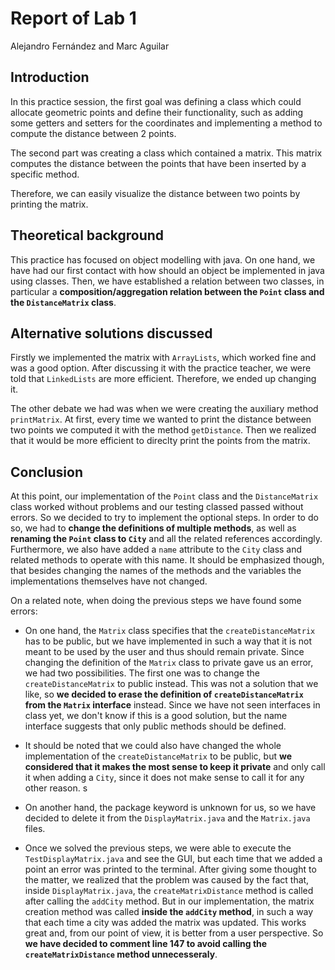 # Report of Lab 1
Alejandro Fernández and Marc Aguilar

## Introduction
In this practice session, the first goal was defining a class which could allocate geometric points and define their functionality, such as adding some getters and setters for the coordinates and implementing a method to compute the distance between 2 points. 

The second part was creating a class  which contained a matrix. This matrix computes the distance between the points that have been inserted by a specific method. 

Therefore, we can easily visualize the distance between two points by printing the matrix.

## Theoretical background
This practice has focused on object modelling with java. On one hand, we have had our first contact with how should an object be implemented in java using classes. Then, we have established a relation between two classes, in particular a **composition/aggregation relation between the `Point` class and the `DistanceMatrix` class**.

## Alternative solutions discussed
Firstly we implemented the matrix with `ArrayLists`, which worked fine and was a good option. After discussing it with the practice teacher, we were told that `LinkedLists` are more efficient. Therefore, we ended up changing it. 

The other debate we had was when we were creating the auxiliary method `printMatrix`. At first, every time we wanted to print the distance between two points we computed it with the method `getDistance`. Then we realized that it would be more efficient to direclty print the points from the matrix. 

## Conclusion
At this point, our implementation of the `Point` class and the `DistanceMatrix` class worked without problems and our testing classed passed without errors. So we decided to try to implement the optional steps. In order to do so, we had to **change the definitions of multiple methods**, as well as **renaming the `Point` class to `City`** and all the related references accordingly. Furthermore, we also have added a `name` attribute to the `City` class and related methods to operate with this name. It should be emphasized though, that besides changing the names of the methods and the variables the implementations themselves have not changed.

On a related note, when doing the previous steps we have found some errors:
* On one hand, the `Matrix` class specifies that the `createDistanceMatrix` has to be public, but we have implemented in such a way that it is not meant to be used by the user and thus should remain private. Since changing the definition of the `Matrix` class to private gave us an error, we had two possibilities. The first one was to change the `createDistanceMatrix` to public instead. This was not a solution that we like, so **we decided to erase the definition of `createDistanceMatrix` from the `Matrix` interface** instead. Since we have not seen interfaces in class yet, we don't know if this is a good solution, but the name interface suggests that only public methods should be defined.

* It should be noted that we could also have changed the whole implementation of the `createDistanceMatrix` to be public, but **we considered that it makes the most sense to keep it private** and only call it when adding a `City`, since it does not make sense to call it for any other reason. s
* On another hand, the package keyword is unknown for us, so we have decided to delete it from the `DisplayMatrix.java` and the `Matrix.java` files.
* Once we solved the previous steps, we were able to execute the `TestDisplayMatrix.java` and see the GUI, but each time that we added a point an error was printed to the terminal. After giving some thought to the matter, we realized that the problem was caused by the fact that, inside `DisplayMatrix.java`, the `createMatrixDistance` method is called after calling the `addCity` method. But in our implementation, the matrix creation method was called **inside the `addCity` method**, in such a way that each time a city was added the matrix was updated. This works great and, from our point of view, it is better from a 
user perspective. So **we have decided to comment line 147 to avoid calling the `createMatrixDistance` method unnecesseraly**.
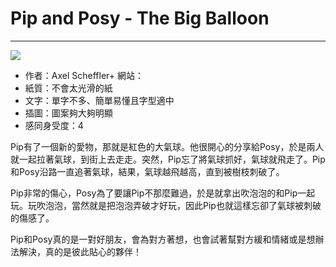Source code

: # Pip and Posy - The Big Balloon
---
![](https://images-na.ssl-images-amazon.com/images/I/61uWLLVDkFL._SX258_BO1,204,203,200_.jpg)

+ 作者：Axel Scheffler+ 網站：
+ 紙質：不會太光滑的紙
+ 文字：單字不多、簡單易懂且字型適中
+ 插圖：圖案夠大夠明顯
+ 感同身受度：4

Pip有了一個新的愛物，那就是紅色的大氣球。他很開心的分享給Posy，於是兩人就一起拉著氣球，到街上去走走。突然，Pip忘了將氣球抓好，氣球就飛走了。Pip和Posy沿路一直追著氣球，結果，氣球越飛越高，直到被樹枝刺破了。

Pip非常的傷心，Posy為了要讓Pip不那麼難過，於是就拿出吹泡泡的和Pip一起玩。玩吹泡泡，當然就是把泡泡弄破才好玩，因此Pip也就這樣忘卻了氣球被刺破的傷感了。

Pip和Posy真的是一對好朋友，會為對方著想，也會試著幫對方緩和情緒或是想辦法解決，真的是彼此貼心的夥伴！
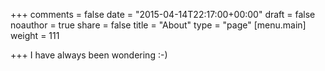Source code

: +++
comments = false
date = "2015-04-14T22:17:00+00:00"
draft = false
noauthor = true
share = false
title = "About"
type = "page"
[menu.main]
weight = 111

+++
I have always been wondering :-)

Your objective = Reproduce exactly the lines from the one containing "comments = false" through the last line of the records, both included, and nothing else.

Expected answer =
comments = false
date = "2015-04-14T22:17:00+00:00"
draft = false
noauthor = true
share = false
title = "About"
type = "page"
[menu.main]
weight = 111

+++
I have always been wondering :-)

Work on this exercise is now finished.